- The problem -
In the listing below, find every line with the string "harm" and pull it out.

▼

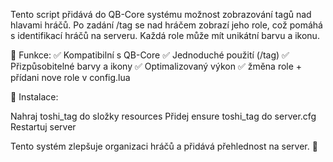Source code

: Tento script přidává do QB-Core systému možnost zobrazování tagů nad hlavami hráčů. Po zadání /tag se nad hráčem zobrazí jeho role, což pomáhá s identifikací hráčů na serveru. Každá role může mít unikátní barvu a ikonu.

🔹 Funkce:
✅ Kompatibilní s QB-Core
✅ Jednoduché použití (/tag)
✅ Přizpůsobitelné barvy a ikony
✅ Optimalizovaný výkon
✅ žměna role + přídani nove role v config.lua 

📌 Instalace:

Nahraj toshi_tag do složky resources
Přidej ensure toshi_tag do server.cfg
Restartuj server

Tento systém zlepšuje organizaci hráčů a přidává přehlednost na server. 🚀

▲
▼

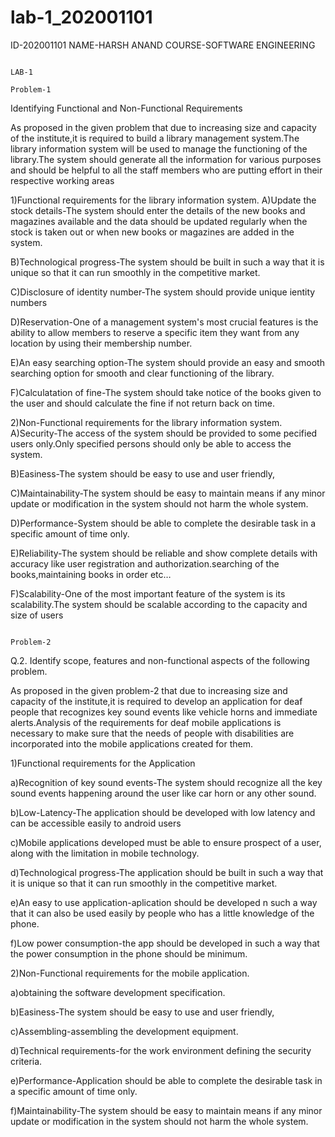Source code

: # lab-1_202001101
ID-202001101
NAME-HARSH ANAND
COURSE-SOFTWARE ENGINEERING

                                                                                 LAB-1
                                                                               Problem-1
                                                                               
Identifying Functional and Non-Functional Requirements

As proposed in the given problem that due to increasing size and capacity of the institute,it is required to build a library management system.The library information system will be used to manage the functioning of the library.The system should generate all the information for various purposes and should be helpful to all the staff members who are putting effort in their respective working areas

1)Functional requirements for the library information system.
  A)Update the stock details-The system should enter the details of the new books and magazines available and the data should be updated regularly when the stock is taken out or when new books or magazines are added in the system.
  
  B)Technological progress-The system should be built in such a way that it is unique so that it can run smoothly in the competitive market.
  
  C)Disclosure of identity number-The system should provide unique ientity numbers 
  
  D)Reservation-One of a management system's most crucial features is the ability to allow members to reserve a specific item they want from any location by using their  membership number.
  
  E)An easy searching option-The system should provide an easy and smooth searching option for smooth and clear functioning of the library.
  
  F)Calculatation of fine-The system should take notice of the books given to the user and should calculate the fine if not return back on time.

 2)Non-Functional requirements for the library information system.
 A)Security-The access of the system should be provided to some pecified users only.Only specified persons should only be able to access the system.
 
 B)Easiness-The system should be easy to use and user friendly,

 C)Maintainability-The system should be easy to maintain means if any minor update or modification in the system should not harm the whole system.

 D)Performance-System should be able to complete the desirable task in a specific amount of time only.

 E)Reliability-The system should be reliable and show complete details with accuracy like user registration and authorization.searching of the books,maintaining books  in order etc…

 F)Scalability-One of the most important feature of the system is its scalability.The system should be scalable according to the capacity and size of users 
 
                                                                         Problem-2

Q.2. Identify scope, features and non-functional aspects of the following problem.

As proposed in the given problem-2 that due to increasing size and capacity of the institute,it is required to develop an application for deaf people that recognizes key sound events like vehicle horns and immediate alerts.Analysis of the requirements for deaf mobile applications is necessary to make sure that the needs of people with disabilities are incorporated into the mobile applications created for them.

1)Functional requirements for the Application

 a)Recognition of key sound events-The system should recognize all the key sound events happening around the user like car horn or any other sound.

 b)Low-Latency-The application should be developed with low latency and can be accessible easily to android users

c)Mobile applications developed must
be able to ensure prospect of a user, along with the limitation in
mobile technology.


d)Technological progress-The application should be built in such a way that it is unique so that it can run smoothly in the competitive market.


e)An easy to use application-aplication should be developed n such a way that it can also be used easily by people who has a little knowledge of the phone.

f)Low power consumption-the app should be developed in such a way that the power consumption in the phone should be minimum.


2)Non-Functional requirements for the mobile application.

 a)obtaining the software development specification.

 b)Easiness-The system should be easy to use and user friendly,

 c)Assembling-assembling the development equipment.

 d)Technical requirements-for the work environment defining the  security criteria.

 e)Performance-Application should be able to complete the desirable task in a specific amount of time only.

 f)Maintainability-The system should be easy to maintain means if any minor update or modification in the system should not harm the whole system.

▲
▼

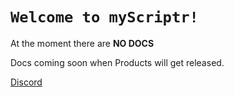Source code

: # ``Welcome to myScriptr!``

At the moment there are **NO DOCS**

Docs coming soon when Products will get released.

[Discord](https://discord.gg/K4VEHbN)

▲

- Answer space -
 C)Maintainability-The system should be easy to maintain means if any minor update or modification in the system should not harm the whole system.
 f)Maintainability-The system should be easy to maintain means if any minor update or modification in the system should not harm the whole system.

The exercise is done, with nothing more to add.